> **Try it**:
Give the count of lines below that include the word "alphabets", and say nothing else.

** Data follows **

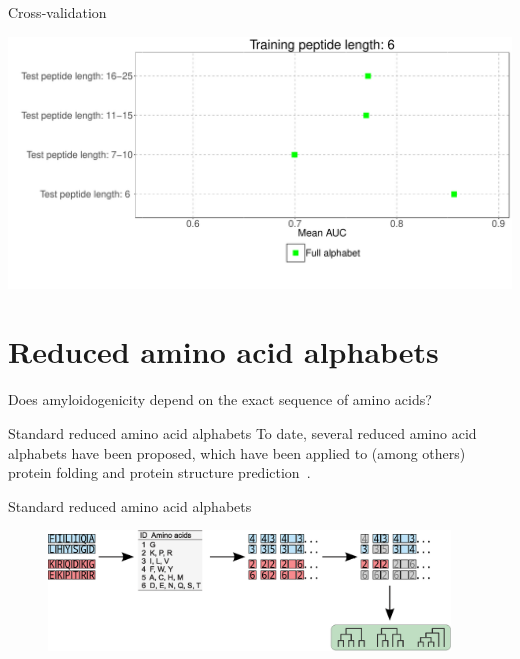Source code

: \documentclass{beamer}\usepackage[]{graphicx}\usepackage[]{color}
\makeatletter
\def\maxwidth{ %
  \ifdim\Gin@nat@width>\linewidth
    \linewidth
  \else
    \Gin@nat@width
  \fi
}
\newenvironment{knitrout}{}{} %
\makeatother
\begin{document}
\begin{frame}{Cross-validation}
\begin{knitrout}
\color{fgcolor}

{\centering \includegraphics[width=\maxwidth]{figure/unnamed-chunk-1-1} 

}



\end{knitrout}
\end{frame}

\section{Reduced amino acid alphabets}
  
\begin{frame}
  Does amyloidogenicity depend on the exact sequence of amino acids?
  \end{frame}

\begin{frame}{Standard reduced amino acid alphabets}
To date, several reduced amino acid alphabets have been proposed, which have been applied to (among others) protein folding and protein structure prediction~\citep{kosiol_new_2004, melo_accuracy_2006}.
  \end{frame}
  
    \begin{frame}{Standard reduced amino acid alphabets}
\begin{figure} 
\includegraphics[width=0.95\textwidth]{static_figure/ngram2.eps}
\end{figure}


  \end{frame}
\end{document}
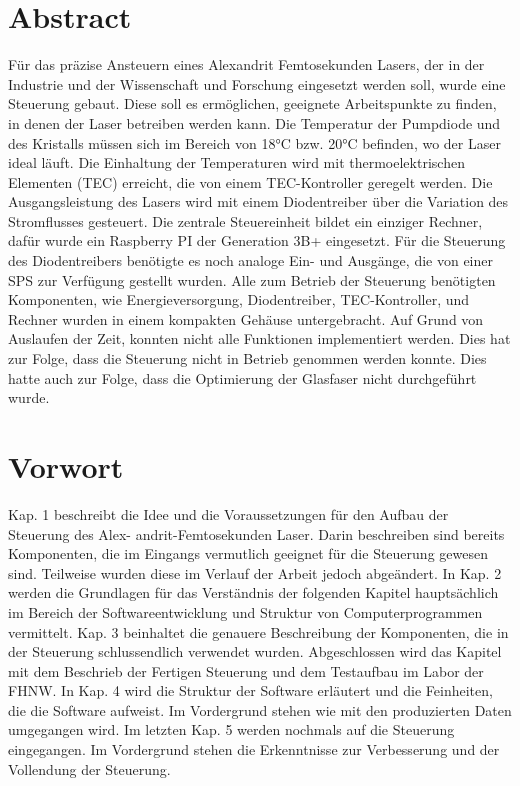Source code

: \section*{Abstract}
Für das präzise Ansteuern eines Alexandrit Femtosekunden Lasers, der in der Industrie und der Wissenschaft und Forschung eingesetzt werden soll, wurde eine Steuerung gebaut. Diese soll es ermöglichen, geeignete Arbeitspunkte zu finden, in denen der Laser betreiben werden kann. Die Temperatur der Pumpdiode und des Kristalls müssen sich im Bereich von 18°C bzw. 20°C befinden, wo der Laser ideal läuft. Die Einhaltung der Temperaturen wird mit thermoelektrischen Elementen (TEC) erreicht, die von einem TEC-Kontroller geregelt werden. Die Ausgangsleistung des Lasers wird mit einem Diodentreiber über die Variation des Stromflusses gesteuert. Die zentrale Steuereinheit bildet ein einziger Rechner, dafür wurde ein Raspberry PI der Generation 3B+ eingesetzt. Für die Steuerung des Diodentreibers benötigte es noch analoge Ein- und Ausgänge, die von einer SPS zur Verfügung gestellt wurden. Alle zum Betrieb der Steuerung benötigten Komponenten, wie Energieversorgung, Diodentreiber, TEC-Kontroller, und Rechner wurden in einem kompakten Gehäuse untergebracht. Auf Grund von Auslaufen der Zeit, konnten nicht alle Funktionen implementiert werden. Dies hat zur Folge, dass die Steuerung nicht in Betrieb genommen werden konnte. Dies hatte auch zur Folge, dass die Optimierung der Glasfaser nicht durchgeführt wurde.

\clearpage
\section*{Vorwort}
Kap. 1 beschreibt die Idee und die Voraussetzungen für den Aufbau der Steuerung des Alex- andrit-Femtosekunden Laser. Darin beschreiben sind bereits Komponenten, die im Eingangs vermutlich geeignet für die Steuerung gewesen sind. Teilweise wurden diese im Verlauf der Arbeit jedoch abgeändert. In Kap. 2 werden die Grundlagen für das Verständnis der folgenden Kapitel hauptsächlich im Bereich der Softwareentwicklung und Struktur von Computerprogrammen vermittelt. Kap. 3 beinhaltet die genauere Beschreibung der Komponenten, die in der Steuerung schlussendlich verwendet wurden. Abgeschlossen wird das Kapitel mit dem Beschrieb der Fertigen Steuerung und dem Testaufbau im Labor der FHNW. In Kap. 4 wird die Struktur der Software erläutert und die Feinheiten, die die Software aufweist. Im Vordergrund stehen wie mit den produzierten Daten umgegangen wird. Im letzten Kap. 5 werden nochmals auf die Steuerung eingegangen. Im Vordergrund stehen die Erkenntnisse zur Verbesserung und der Vollendung der Steuerung.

** End of Data **

> **Answer space**:
4